• **WORK TO BE COMPLETED**: All of the entries below are to be copied without any alteration.
[Start of section]
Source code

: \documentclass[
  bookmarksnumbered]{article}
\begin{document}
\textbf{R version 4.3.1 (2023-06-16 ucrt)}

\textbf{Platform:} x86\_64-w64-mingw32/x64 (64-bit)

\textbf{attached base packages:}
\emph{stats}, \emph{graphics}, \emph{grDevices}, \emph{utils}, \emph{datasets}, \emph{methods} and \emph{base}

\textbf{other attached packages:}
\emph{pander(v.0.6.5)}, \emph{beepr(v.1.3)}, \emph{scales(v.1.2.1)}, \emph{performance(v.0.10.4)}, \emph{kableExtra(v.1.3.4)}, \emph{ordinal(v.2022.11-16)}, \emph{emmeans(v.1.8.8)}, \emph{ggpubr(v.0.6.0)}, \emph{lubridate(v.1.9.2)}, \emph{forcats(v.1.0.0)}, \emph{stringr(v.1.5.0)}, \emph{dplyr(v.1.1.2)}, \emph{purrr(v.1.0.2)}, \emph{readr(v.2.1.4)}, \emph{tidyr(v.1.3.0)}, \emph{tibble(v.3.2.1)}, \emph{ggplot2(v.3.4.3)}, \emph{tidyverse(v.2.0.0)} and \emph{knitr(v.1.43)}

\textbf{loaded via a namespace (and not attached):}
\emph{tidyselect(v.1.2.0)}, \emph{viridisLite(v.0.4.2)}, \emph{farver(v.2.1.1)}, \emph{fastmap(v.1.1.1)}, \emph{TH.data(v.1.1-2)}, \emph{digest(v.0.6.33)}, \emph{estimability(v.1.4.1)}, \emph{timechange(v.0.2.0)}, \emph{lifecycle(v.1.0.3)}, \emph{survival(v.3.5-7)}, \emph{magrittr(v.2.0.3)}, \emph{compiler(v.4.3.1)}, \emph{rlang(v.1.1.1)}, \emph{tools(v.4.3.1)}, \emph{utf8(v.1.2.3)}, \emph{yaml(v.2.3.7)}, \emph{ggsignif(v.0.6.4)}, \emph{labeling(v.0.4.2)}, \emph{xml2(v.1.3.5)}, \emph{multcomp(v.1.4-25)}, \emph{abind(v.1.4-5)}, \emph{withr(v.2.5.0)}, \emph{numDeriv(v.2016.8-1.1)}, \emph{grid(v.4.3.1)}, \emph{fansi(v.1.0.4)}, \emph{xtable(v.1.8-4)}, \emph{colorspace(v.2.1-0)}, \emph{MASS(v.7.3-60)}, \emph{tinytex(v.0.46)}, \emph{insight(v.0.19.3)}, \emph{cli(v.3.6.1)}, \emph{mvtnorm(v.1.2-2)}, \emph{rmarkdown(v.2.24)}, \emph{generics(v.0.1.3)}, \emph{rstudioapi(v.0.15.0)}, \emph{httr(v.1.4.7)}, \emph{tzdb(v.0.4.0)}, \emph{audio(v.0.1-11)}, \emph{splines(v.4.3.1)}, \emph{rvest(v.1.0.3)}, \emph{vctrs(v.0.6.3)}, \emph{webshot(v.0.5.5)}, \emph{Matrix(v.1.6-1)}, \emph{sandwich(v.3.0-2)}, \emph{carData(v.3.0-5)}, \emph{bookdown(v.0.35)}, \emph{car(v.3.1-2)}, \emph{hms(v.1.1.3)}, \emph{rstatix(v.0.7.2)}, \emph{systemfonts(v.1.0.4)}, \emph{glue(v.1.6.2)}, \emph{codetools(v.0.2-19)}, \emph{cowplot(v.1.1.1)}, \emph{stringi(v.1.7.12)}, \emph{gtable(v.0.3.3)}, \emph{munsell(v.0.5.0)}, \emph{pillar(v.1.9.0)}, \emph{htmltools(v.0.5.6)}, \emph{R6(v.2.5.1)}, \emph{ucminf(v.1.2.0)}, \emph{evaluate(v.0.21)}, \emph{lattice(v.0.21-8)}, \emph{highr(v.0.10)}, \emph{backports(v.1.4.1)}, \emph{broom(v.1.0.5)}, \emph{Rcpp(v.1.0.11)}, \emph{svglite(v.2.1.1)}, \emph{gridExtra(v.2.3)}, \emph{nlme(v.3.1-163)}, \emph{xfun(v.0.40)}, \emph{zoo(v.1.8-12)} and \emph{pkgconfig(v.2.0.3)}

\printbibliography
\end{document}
[End of section]
• **ANSWER BOX**:
Source code

: \documentclass[
  bookmarksnumbered]{article}
\begin{document}
\textbf{R version 4.3.1 (2023-06-16 ucrt)}

\textbf{Platform:} x86\_64-w64-mingw32/x64 (64-bit)

\textbf{attached base packages:}
\emph{stats}, \emph{graphics}, \emph{grDevices}, \emph{utils}, \emph{datasets}, \emph{methods} and \emph{base}

\textbf{other attached packages:}
\emph{pander(v.0.6.5)}, \emph{beepr(v.1.3)}, \emph{scales(v.1.2.1)}, \emph{performance(v.0.10.4)}, \emph{kableExtra(v.1.3.4)}, \emph{ordinal(v.2022.11-16)}, \emph{emmeans(v.1.8.8)}, \emph{ggpubr(v.0.6.0)}, \emph{lubridate(v.1.9.2)}, \emph{forcats(v.1.0.0)}, \emph{stringr(v.1.5.0)}, \emph{dplyr(v.1.1.2)}, \emph{purrr(v.1.0.2)}, \emph{readr(v.2.1.4)}, \emph{tidyr(v.1.3.0)}, \emph{tibble(v.3.2.1)}, \emph{ggplot2(v.3.4.3)}, \emph{tidyverse(v.2.0.0)} and \emph{knitr(v.1.43)}

\textbf{loaded via a namespace (and not attached):}
\emph{tidyselect(v.1.2.0)}, \emph{viridisLite(v.0.4.2)}, \emph{farver(v.2.1.1)}, \emph{fastmap(v.1.1.1)}, \emph{TH.data(v.1.1-2)}, \emph{digest(v.0.6.33)}, \emph{estimability(v.1.4.1)}, \emph{timechange(v.0.2.0)}, \emph{lifecycle(v.1.0.3)}, \emph{survival(v.3.5-7)}, \emph{magrittr(v.2.0.3)}, \emph{compiler(v.4.3.1)}, \emph{rlang(v.1.1.1)}, \emph{tools(v.4.3.1)}, \emph{utf8(v.1.2.3)}, \emph{yaml(v.2.3.7)}, \emph{ggsignif(v.0.6.4)}, \emph{labeling(v.0.4.2)}, \emph{xml2(v.1.3.5)}, \emph{multcomp(v.1.4-25)}, \emph{abind(v.1.4-5)}, \emph{withr(v.2.5.0)}, \emph{numDeriv(v.2016.8-1.1)}, \emph{grid(v.4.3.1)}, \emph{fansi(v.1.0.4)}, \emph{xtable(v.1.8-4)}, \emph{colorspace(v.2.1-0)}, \emph{MASS(v.7.3-60)}, \emph{tinytex(v.0.46)}, \emph{insight(v.0.19.3)}, \emph{cli(v.3.6.1)}, \emph{mvtnorm(v.1.2-2)}, \emph{rmarkdown(v.2.24)}, \emph{generics(v.0.1.3)}, \emph{rstudioapi(v.0.15.0)}, \emph{httr(v.1.4.7)}, \emph{tzdb(v.0.4.0)}, \emph{audio(v.0.1-11)}, \emph{splines(v.4.3.1)}, \emph{rvest(v.1.0.3)}, \emph{vctrs(v.0.6.3)}, \emph{webshot(v.0.5.5)}, \emph{Matrix(v.1.6-1)}, \emph{sandwich(v.3.0-2)}, \emph{carData(v.3.0-5)}, \emph{bookdown(v.0.35)}, \emph{car(v.3.1-2)}, \emph{hms(v.1.1.3)}, \emph{rstatix(v.0.7.2)}, \emph{systemfonts(v.1.0.4)}, \emph{glue(v.1.6.2)}, \emph{codetools(v.0.2-19)}, \emph{cowplot(v.1.1.1)}, \emph{stringi(v.1.7.12)}, \emph{gtable(v.0.3.3)}, \emph{munsell(v.0.5.0)}, \emph{pillar(v.1.9.0)}, \emph{htmltools(v.0.5.6)}, \emph{R6(v.2.5.1)}, \emph{ucminf(v.1.2.0)}, \emph{evaluate(v.0.21)}, \emph{lattice(v.0.21-8)}, \emph{highr(v.0.10)}, \emph{backports(v.1.4.1)}, \emph{broom(v.1.0.5)}, \emph{Rcpp(v.1.0.11)}, \emph{svglite(v.2.1.1)}, \emph{gridExtra(v.2.3)}, \emph{nlme(v.3.1-163)}, \emph{xfun(v.0.40)}, \emph{zoo(v.1.8-12)} and \emph{pkgconfig(v.2.0.3)}

\printbibliography
\end{document}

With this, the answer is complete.